Sampling rate defines how often the profilee will be interrupted in order to collect backtraces. This option has to be used carefully: perfect value depends on many factors.

Low sampling rate requires longer profiling session to produce statistically significant information. This is especially important when additional time-based filtering is then applied in the report view to analyze smaller periods of time.

High sampling rate, on the other hand, produces higher overhead. For some applications, it might hide performance issues related to waiting other work to complete, such as waiting to acquire mutex locks, waiting for GPU synchronization or waiting for network or disk-based IO to complete.

In some cases, forcing to use frame pointers as unwind algorithm is a viable option to reduce performance overhead. Unwind (backtracing) algorithms can be configured using the Choose modes... button.

Most applications use stripped libraries. In this case, many symbols may stay unresolved. If unstripped libraries exist, paths to them can be specified using the Symbol locations... button. Symbol resolution happens on host, and therefore does not affect performance of profiling on the target.

Additionally, debug versions of ELF files may be picked up from the target system. Refer to the corresponding section of the documentation.

This sections allows you to choose which application to profile. All information will be collected about the main process of the selected application, except when the Trace all processes checkbox is enabled.

For non-rooted Android devices, the list of applications only shows information about debuggable applications. By default, applications that are being developed using the Android SDK already contain the debuggable option in their manifests.

On rooted Android devices, profiling of all applications is allowed.

For convenience, the application list also shows the process identifiers (PID) of processes correlated to the listed packages. To refresh this information, use the button in the upper right corner of the list.
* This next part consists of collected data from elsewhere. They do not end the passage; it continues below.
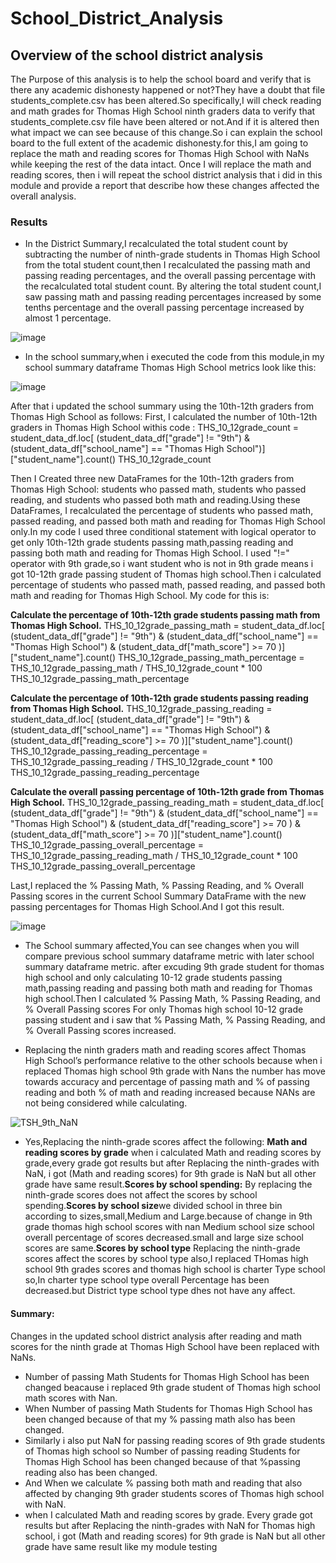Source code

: # School_District_Analysis

## **Overview of the school district analysis**
The Purpose of this analysis is to help the school board and verify that is there any academic dishonesty happened or not?They have a doubt that file  students_complete.csv has been altered.So specifically,I will check reading and math grades for Thomas High School ninth graders data to verify that students_complete.csv file have been altered or not.And if it is altered then what impact we can see because of this change.So i can explain the school board to the full extent of the academic dishonesty.for this,I am going to replace the math and reading scores for Thomas High School with NaNs while keeping the rest of the data intact. Once I will replace the math and reading scores, then i will repeat the school district analysis that i did in this module and provide a report that describe how these changes affected the overall analysis.  


### **Results**

* In the District Summary,I recalculated the total student count by subtracting the number of ninth-grade students in Thomas High School from the total student count,then I recalculated the passing math and passing reading percentages, and the overall passing percentage with the recalculated total student count. By altering the total student count,I saw passing math and passing reading percentages increased by some tenths percentage and the overall passing percentage increased by almost 1 percentage.

![image](https://user-images.githubusercontent.com/90277142/136711953-5d9efc62-c474-4438-a8cf-79b300b08e7c.png)



* In the school summary,when i executed the code from this module,in my  school summary dataframe Thomas High School metrics look like this:

 ![image](https://user-images.githubusercontent.com/90277142/136710874-51947211-d58b-4f5e-a7be-371301f58407.png)
 
After that i updated the school summary using the 10th-12th graders from Thomas High School as follows:
First, I calculated the number of 10th-12th graders in Thomas High School withis code :
THS_10_12grade_count = student_data_df.loc[ (student_data_df["grade"] != "9th")  & (student_data_df["school_name"] == "Thomas High School")]["student_name"].count()
THS_10_12grade_count

Then I Created three new DataFrames for the 10th-12th graders from Thomas High School: students who passed math, students who passed reading, and students who passed both math and reading.Using these DataFrames, I recalculated the percentage of students who passed math, passed reading, and passed both math and reading for Thomas High School only.In my code I used three conditional statement with logical operator to get only 10th-12th grade students passing math,passing reading and passing both math and reading for Thomas High School. I used "!=" operator with 9th grade,so i want student who is not in 9th grade means i got 10-12th grade passing student of Thomas high school.Then i calculated percentage of  students who passed math, passed reading, and passed both math and reading for Thomas High School. My code for this is:

**Calculate the percentage of 10th-12th grade students passing math from Thomas High School.** 
THS_10_12grade_passing_math = student_data_df.loc[ (student_data_df["grade"] != "9th")  & (student_data_df["school_name"] == "Thomas High School") & (student_data_df["math_score"] >= 70 )]["student_name"].count()
THS_10_12grade_passing_math_percentage =  THS_10_12grade_passing_math / THS_10_12grade_count * 100
THS_10_12grade_passing_math_percentage

**Calculate the percentage of 10th-12th grade students passing reading from Thomas High School.**
THS_10_12grade_passing_reading = student_data_df.loc[ (student_data_df["grade"] != "9th")  & (student_data_df["school_name"] == "Thomas High School") & (student_data_df["reading_score"] >= 70 )]["student_name"].count()
THS_10_12grade_passing_reading_percentage =  THS_10_12grade_passing_reading / THS_10_12grade_count * 100
THS_10_12grade_passing_reading_percentage

**Calculate the overall passing percentage of 10th-12th grade from Thomas High School.** 
THS_10_12grade_passing_reading_math = student_data_df.loc[ (student_data_df["grade"] != "9th")  & (student_data_df["school_name"] == "Thomas High School") & (student_data_df["reading_score"] >= 70 )  & (student_data_df["math_score"] >= 70 )]["student_name"].count()
THS_10_12grade_passing_overall_percentage =  THS_10_12grade_passing_reading_math / THS_10_12grade_count * 100
THS_10_12grade_passing_overall_percentage

Last,I replaced the % Passing Math, % Passing Reading, and % Overall Passing scores in the current School Summary DataFrame with the new passing percentages for Thomas High School.And I got this result.

![image](https://user-images.githubusercontent.com/90277142/136711964-9b3c62d9-3a9e-4927-b55d-b798fed59659.png)

* The School summary affected,You can see changes when you will compare previous school summary dataframe metric with later school summary dataframe metric. after excuding 9th grade student for thomas high school and only calculating 10-12 grade students passing math,passing reading and passing both math and reading for Thomas high school.Then I calculated  % Passing Math, % Passing Reading, and % Overall Passing scores For only Thomas high school 10-12 grade passing student and i saw that % Passing Math, % Passing Reading, and % Overall Passing scores increased.  

* Replacing the ninth graders math and reading scores affect Thomas High School’s performance relative to the other schools because when i replaced Thomas high school 9th grade with Nans the number has move towards accuracy and percentage of passing math and % of passing reading and both % of math and reading increased because NANs are not being considered while calculating. 

![TSH_9th_NaN](https://user-images.githubusercontent.com/90277142/136714209-e5e73e77-46ea-4694-8db5-359fc62a8782.png)

* Yes,Replacing the ninth-grade scores affect the following:
**Math and reading scores by grade** when i calculated Math and reading scores by grade,every grade got results but after Replacing the ninth-grades with NaN, i got (Math and reading scores) for 9th grade is NaN but all other grade have same result.**Scores by school spending:** By replacing the ninth-grade scores does not affect the scores by school spending.**Scores by school size**we divided school in three bin according to sizes,small,Medium and Large.because of change in 9th grade thomas high school scores with nan Medium school size school overall percentage of scores decreased.small and large size school scores are same.**Scores by school type** Replacing the ninth-grade scores affect the scores by school type also,I replaced THomas high school 9th grades scores and thomas high school is charter Type school so,In charter type school type overall Percentage has been decreased.but District type school type dhes not have any affect.
  
   
   
#### **Summary:**

Changes in the updated school district analysis after reading and math scores for the ninth grade at Thomas High School have been replaced with NaNs.
* Number of passing Math Students for Thomas High School has been changed beacause i replaced 9th grade student of Thomas high school math scores with Nan.
* When Number of passing Math Students for Thomas High School has been changed because of that my % passing math also has been changed.
* Similarly i also put NaN for passing reading scores of 9th grade students of Thomas high school so Number of passing reading Students for Thomas High School has been changed
  because of that %passing reading also has been changed.
* And When we calculate % passing both math and reading that also affected by changing 9th grader students scores of Thomas high school with NaN.
* when I calculated Math and reading scores by grade. Every grade got results but after Replacing the ninth-grades with NaN for Thomas high school, i got (Math and reading        scores) for 9th grade is NaN but all other grade have same result like my module testing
The two checkboxes below the application list are important to ensure that the correct launch or attach behavior is configured.

Allow sending intent to launch the default activity, when unselected, forces the profiler to attach to a running process. If no processes are found to correlate to the specified application name, the profiling session fails to start with an error message. When selected, NVIDIA System Profiler may launch the default intent of the selected application to make sure it is running and appears on top of the screen on the target device.

In some applications, especially in early stages of development, common bugs related to handling the lifecycle of activities can be found. In such cases, sending the default intent may lead to undesired behavior or even crashes of the profilee. Leaving the checkbox unselected ensures that the profiler does not affect the application.

Restart application if running is a convenient option in two cases:

  1. When profiling from the very beginning of the application is desired.

  2. When using some of the trace features described below. They require that a special library is injected into the application in runtime, which happens when the application is paused by the Android runtime's virtual machine just after starting. In this case, enabling this option helps ensure that the application is always restarted and the injection always happens, as opposed to potentially attaching to the application's process without injection.